Dr Megan Lenardon

Opportunistic invasive fungal pathogens cause over 6.5 million life-threatening infections and 3.75 million deaths per year worldwide. The number of deaths per year is greater than those attributed to either tuberculosis, malaria, or breast cancer or prostate cancer. Bloodstream infections caused by Candida species (candidaemia) are one of the most frequent life-threatening invasive fungal infections, with the majority caused by one species, Candida albicans.

C. albicans colonises the gut of most healthy individuals but does not usually cause serious disease because the physical barriers between our gut and the bloodstream, combined with our immune defences and the suppressive powers of the indigenous gut microbiota, prevent these infections. However, this opportunistic pathogen can cause serious, life-threatening disseminated disease when these barriers and defences are compromised (e.g. seriously ill patients in the ICU, during cancer chemotherapy or immunotherapy, organ/stem cell transplantation, or when the gut microbiota is disturbed), which renders us vulnerable to infections from the C. albicans that colonises our gut. It is estimated that there are >1.5 million cases of candidaemia and invasive candidiasis per year worldwide, with a treated mortality rate of 35% and untreated mortality rate of >95%. There is an urgent clinical need for the development of diagnostics and new therapies for invasive candidiasis which research in my group aims to address in innovative ways.
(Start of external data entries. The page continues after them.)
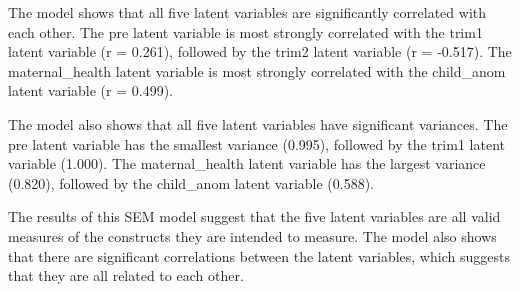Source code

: \documentclass[
  letterpaper,
  DIV=11,
  numbers=noendperiod]{scrartcl}
\begin{document}
The model shows that all five latent variables are significantly
correlated with each other. The pre latent variable is most strongly
correlated with the trim1 latent variable (r = 0.261), followed by the
trim2 latent variable (r = -0.517). The maternal\_health latent variable
is most strongly correlated with the child\_anom latent variable (r =
0.499).

The model also shows that all five latent variables have significant
variances. The pre latent variable has the smallest variance (0.995),
followed by the trim1 latent variable (1.000). The maternal\_health
latent variable has the largest variance (0.820), followed by the
child\_anom latent variable (0.588).

The results of this SEM model suggest that the five latent variables are
all valid measures of the constructs they are intended to measure. The
model also shows that there are significant correlations between the
latent variables, which suggests that they are all related to each
other.
\end{document}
Cell wall structure and biosynthesis. I have been studying the cell and molecular biology of C. albicans for over 19 years and have developed specific expertise in the biosynthesis of the C. albicans cell wall and its structure. My postdoctoral research was focussed on the regulation of the synthesis of chitin, an essential structural polysaccharide found in the cell wall almost all pathogenic fungi, but is not found in humans, and so represents an attractive target for antifungal drugs. Utilising state-of-the-art imaging techniques, I have investigated the precise ultrastructure of the C. albicans cell wall. These methods include high pressure freezing/freeze substitution, transmission electron microscopy and electron tomography. Determining precisely how the cell wall components are arranged, and how their arrangement changes as cells encounter different conditions, has informed the understanding of the innate and adaptive immune responses to fungi.

Gut fungi. Utilising a novel in vitro system which mimics conditions in the human colon, projects in this area are aimed at advancing our understanding of the mechanisms by which C. albicans adapts to and evolves in a key host niche, how this adaptation can be compromised by natural bacterial and fungal components of certain healthy GI microbiotas, and how this can be exploited to prevent C. albicans infections arising from the GI tract. Projects are also aimed at generating a better understanding of composition and functional role of the entire fungal component of the GI microbiota.

Development of antifungal polymers. In collaboration with Prof. Cyrille Boyer in the School of Chemical Sciences and Engineering at UNSW, libraries of polymers which resemble antimicrobial peptides with antifungal activity are synthesised, tested and optimised. With collaborators at the Hans Knoell Institute in Jena, Germany, the mode of action of these new antifungal polyacrylamides is investigated.